===== PROVIDED MATERIAL =====

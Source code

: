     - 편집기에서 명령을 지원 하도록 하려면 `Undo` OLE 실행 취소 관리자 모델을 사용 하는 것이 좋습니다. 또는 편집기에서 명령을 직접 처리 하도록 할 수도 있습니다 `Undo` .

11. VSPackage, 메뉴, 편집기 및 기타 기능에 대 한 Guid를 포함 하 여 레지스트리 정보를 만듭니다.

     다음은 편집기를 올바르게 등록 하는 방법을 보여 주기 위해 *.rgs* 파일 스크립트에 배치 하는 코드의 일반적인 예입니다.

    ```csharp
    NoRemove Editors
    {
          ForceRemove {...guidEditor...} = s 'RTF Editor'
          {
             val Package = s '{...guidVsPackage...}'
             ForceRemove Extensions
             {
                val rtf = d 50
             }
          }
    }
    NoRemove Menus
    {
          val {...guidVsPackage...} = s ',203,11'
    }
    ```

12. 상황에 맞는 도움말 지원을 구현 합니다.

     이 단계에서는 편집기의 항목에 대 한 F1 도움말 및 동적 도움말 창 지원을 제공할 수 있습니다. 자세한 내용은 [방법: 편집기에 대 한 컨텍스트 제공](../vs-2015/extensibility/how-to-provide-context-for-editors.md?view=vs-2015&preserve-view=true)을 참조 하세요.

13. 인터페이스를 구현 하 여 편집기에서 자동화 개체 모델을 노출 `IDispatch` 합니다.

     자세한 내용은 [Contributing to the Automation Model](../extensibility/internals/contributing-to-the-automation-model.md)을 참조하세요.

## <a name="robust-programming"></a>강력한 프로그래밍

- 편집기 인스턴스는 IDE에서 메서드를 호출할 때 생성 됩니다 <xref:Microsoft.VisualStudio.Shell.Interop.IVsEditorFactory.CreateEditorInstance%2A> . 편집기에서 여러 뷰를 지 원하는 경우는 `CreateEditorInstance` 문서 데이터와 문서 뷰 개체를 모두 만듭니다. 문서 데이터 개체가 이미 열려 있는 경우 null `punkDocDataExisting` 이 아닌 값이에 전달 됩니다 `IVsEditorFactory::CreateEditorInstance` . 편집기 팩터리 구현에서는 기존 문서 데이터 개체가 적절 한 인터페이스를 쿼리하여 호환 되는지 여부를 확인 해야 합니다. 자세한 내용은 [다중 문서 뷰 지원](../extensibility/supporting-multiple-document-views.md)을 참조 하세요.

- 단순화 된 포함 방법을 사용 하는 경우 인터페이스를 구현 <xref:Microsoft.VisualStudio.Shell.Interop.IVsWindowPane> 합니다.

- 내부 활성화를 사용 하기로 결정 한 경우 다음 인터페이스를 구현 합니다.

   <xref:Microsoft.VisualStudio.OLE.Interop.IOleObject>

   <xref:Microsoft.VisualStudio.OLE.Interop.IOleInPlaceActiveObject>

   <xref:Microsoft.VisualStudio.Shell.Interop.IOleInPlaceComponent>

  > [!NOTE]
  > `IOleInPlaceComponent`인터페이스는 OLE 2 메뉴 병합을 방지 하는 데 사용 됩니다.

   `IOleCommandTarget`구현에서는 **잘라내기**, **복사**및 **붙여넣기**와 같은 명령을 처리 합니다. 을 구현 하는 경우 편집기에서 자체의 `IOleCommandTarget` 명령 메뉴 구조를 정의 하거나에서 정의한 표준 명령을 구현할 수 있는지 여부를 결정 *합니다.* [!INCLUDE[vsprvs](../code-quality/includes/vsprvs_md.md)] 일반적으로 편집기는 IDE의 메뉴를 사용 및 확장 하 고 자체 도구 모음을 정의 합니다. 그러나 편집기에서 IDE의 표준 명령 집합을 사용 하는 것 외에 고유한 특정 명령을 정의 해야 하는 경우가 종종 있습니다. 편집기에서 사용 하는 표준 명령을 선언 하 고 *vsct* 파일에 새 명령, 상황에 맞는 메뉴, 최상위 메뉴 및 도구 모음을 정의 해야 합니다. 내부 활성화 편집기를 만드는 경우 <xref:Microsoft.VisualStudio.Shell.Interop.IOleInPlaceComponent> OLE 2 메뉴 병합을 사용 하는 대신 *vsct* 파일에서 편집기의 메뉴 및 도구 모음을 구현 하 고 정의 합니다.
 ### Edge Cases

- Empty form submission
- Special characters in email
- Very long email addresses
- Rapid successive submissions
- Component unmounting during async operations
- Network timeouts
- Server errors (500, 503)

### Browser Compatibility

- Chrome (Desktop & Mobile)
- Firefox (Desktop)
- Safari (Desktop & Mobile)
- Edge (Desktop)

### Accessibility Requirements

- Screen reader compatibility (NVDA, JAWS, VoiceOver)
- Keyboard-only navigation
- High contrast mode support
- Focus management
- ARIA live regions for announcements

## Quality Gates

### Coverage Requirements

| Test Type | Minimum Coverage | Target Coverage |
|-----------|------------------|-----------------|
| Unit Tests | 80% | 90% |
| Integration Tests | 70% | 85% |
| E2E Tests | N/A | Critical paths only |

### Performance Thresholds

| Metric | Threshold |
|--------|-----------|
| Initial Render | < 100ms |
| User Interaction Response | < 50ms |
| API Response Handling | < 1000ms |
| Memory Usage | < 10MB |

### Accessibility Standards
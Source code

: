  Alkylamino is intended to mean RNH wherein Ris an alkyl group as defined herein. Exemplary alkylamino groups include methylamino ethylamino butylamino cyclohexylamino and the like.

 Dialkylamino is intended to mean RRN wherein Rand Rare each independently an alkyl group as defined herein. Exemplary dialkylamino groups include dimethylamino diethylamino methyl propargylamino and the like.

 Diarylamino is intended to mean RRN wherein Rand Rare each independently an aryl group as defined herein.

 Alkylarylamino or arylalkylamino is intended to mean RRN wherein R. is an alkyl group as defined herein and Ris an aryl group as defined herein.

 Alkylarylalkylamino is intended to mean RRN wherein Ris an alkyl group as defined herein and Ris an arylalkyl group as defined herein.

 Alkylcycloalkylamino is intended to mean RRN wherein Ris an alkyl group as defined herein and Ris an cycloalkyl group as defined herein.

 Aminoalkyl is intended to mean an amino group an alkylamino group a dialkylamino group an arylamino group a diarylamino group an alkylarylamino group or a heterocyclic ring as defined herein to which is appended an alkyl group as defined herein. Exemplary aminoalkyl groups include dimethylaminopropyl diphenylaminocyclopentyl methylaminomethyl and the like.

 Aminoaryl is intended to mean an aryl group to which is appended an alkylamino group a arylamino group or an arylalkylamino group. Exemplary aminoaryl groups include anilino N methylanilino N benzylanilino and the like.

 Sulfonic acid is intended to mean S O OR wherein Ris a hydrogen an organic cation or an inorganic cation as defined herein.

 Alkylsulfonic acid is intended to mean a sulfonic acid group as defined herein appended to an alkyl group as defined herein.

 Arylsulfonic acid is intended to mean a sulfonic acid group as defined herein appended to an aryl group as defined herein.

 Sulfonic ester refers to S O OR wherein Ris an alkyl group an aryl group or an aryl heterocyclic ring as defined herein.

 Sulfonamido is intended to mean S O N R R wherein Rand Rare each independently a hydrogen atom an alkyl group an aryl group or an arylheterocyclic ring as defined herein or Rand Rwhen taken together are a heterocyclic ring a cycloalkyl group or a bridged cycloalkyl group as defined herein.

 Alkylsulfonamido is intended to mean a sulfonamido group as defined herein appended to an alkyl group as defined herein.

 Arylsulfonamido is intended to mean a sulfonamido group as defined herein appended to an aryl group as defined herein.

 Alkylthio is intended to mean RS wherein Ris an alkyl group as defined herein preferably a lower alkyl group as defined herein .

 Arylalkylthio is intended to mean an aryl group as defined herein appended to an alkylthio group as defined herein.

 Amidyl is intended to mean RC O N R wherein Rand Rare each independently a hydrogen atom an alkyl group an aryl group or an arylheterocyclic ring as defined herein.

=====

■ **REQUIREMENT**
Above are the records; from them, give again exactly the lines from the one containing "- High contrast mode support" to the one containing "Tests | 70% | 85% |", both lines included, and nothing more.

■ **EXPECTED OUTPUT**
- High contrast mode support
- Focus management
- ARIA live regions for announcements

## Quality Gates

### Coverage Requirements

| Test Type | Minimum Coverage | Target Coverage |
|-----------|------------------|-----------------|
| Unit Tests | 80% | 90% |
| Integration Tests | 70% | 85% |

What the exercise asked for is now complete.